If you have tuned in to the 2019 Stanley Cup Playoffs, you may have noticed a disturbing trend in these playoffs. This disturbing trend involves the on-ice officiating (or lack thereof). The questionable officiating has been a hot topic around the league, and players, coaches, and fans are becoming very frustrated with the inconsistencies.
The latest questionable incident with the on-ice officials came in the Western Conference Finals Game 3 matchup featuring the St. Louis Blues and San Jose Sharks. The game was decided by a questionable overtime goal that involved a hand pass that was not called. Check out the highlights:
This was clearly a hand pass that was not called by any of the on-ice officials. In addition to the non-call, this is a non-reviewable play under the current rules of the league.
MORE QUESTIONABLE POSTSEASON OFFICIATING
Playoff hockey tends to be more vicious and the on-ice officials let the players play a little bit more dangerously.
Here are some more highlights of some questionable calls (and non-calls) in the 2019 Stanley Cup playoffs:
First Round, Game 7: Vegas Golden Knights versus San Jose Sharks
Golden Knights forward Cody Eakin received a five-minute major for a cross-check to Sharks forward Joe Pavelski. The on-ice officials claimed that Eakin’s stick made contact with Pavelski’s head. Did Eakin make contact with Pavelski’s head? The stick appears to hit Pavelski in the chest. This call likely changed the final outcome of this series.
First Round, Game 4: Washington Capitals versus Carolina Hurricanes
Hurricanes forward Warren Foegele received a two-minute minor for boarding Capitals forward T.J. Oshie. This dangerous play caused a clavicle injury for Oshie, which he later had surgery on. Was this play only worth a two-minute minor?
Second Round, Game 3: Boston Bruins versus Columbus Blue Jackets
Bruins forward Brad Marchand gave Blue Jackets defenseman Scott Harrington a stiff punch to the back of his head. There was no call on the play and Marchand did not receive any supplemental discipline. Perhaps a two-minute minor for roughing should have been called.

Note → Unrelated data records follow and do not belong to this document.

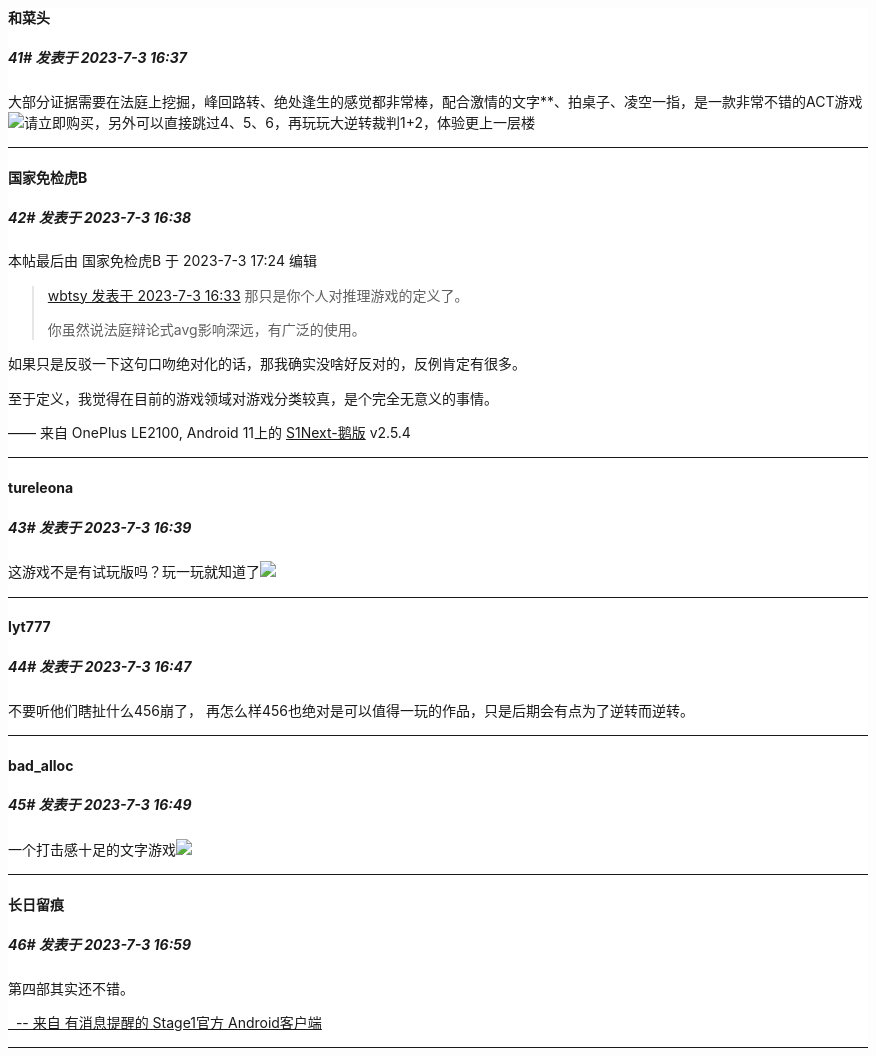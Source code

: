 ####  和菜头  
##### 41#       发表于 2023-7-3 16:37

大部分证据需要在法庭上挖掘，峰回路转、绝处逢生的感觉都非常棒，配合激情的文字**、拍桌子、凌空一指，是一款非常不错的ACT游戏<img src="https://static.saraba1st.com/image/smiley/face2017/067.png" referrerpolicy="no-referrer">请立即购买，另外可以直接跳过4、5、6，再玩玩大逆转裁判1+2，体验更上一层楼

*****

####  国家免检虎B  
##### 42#       发表于 2023-7-3 16:38

 本帖最后由 国家免检虎B 于 2023-7-3 17:24 编辑 
<blockquote><a href="httphttps://bbs.saraba1st.com/2b/forum.php?mod=redirect&amp;goto=findpost&amp;pid=61532974&amp;ptid=2142821" target="_blank">wbtsy 发表于 2023-7-3 16:33</a>
那只是你个人对推理游戏的定义了。

你虽然说法庭辩论式avg影响深远，有广泛的使用。</blockquote>
如果只是反驳一下这句口吻绝对化的话，那我确实没啥好反对的，反例肯定有很多。

至于定义，我觉得在目前的游戏领域对游戏分类较真，是个完全无意义的事情。

—— 来自 OnePlus LE2100, Android 11上的 [S1Next-鹅版](https://github.com/ykrank/S1-Next/releases) v2.5.4

*****

####  tureleona  
##### 43#       发表于 2023-7-3 16:39

这游戏不是有试玩版吗？玩一玩就知道了<img src="https://static.saraba1st.com/image/smiley/face2017/067.png" referrerpolicy="no-referrer">

*****

####  lyt777  
##### 44#       发表于 2023-7-3 16:47

不要听他们瞎扯什么456崩了， 再怎么样456也绝对是可以值得一玩的作品，只是后期会有点为了逆转而逆转。

*****

####  bad_alloc  
##### 45#       发表于 2023-7-3 16:49

一个打击感十足的文字游戏<img src="https://static.saraba1st.com/image/smiley/face2017/066.png" referrerpolicy="no-referrer">

*****

####  长日留痕  
##### 46#       发表于 2023-7-3 16:59

第四部其实还不错。

[  -- 来自 有消息提醒的 Stage1官方 Android客户端](https://www.coolapk.com/apk/140634)

*****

Second Round, Game 6: Boston Bruins versus Columbus Blue Jackets
Bruins defenseman Charlie McAvoy received a two-minute minor for an illegal check to the head to Blue Jackets forward Josh Anderson. McAvoy later received a one-game suspension for this hit, but this hit was questionably called a two-minute minor. Was this check to the head worth only two minutes?
Second Round, Game 4: St. Louis Blues versus Dallas Stars
Blues forward David Perron gave Stars goaltender Ben Bishop a strong slash to his back inside the trapezoid. No penalty was called on the play. Perhaps a slashing penalty should have been called here.
THE NHL MUST TAKE ACTION AND MAKE CHANGES
The inconsistencies are beginning to add up for the NHL, and it is certainly not a good look for the league.
At the end of the day, player safety is always an issue, and the NHL is not doing the best job on the ice to protect the players. The on-ice officials must do a better job of calling plays that are blatantly penalties, and rough stuff that occurs away from the puck.
In regards to overtime goals, the NHL must change the overtime format. Perhaps the NHL should mandate that any overtime goal is automatically reviewed. The NFL has this in place with every touchdown scored, so it should be no issue for the NHL to put something similar into place.
While on-ice officials are human and make mistakes, the mistakes being made are simply out of confusion. The on-ice officials seem conflicted on what to call on the ice when it comes to something major. The NHL must clear up the confusion among its on-ice officials. The officials must be properly trained on what to do in certain situations. If the referees cannot comprehend what the NHL wants in regards to appropriate officiating, then new officials must be trained and brought into the mix. Perhaps some former players can come in and perform on-ice officiating duties for the league.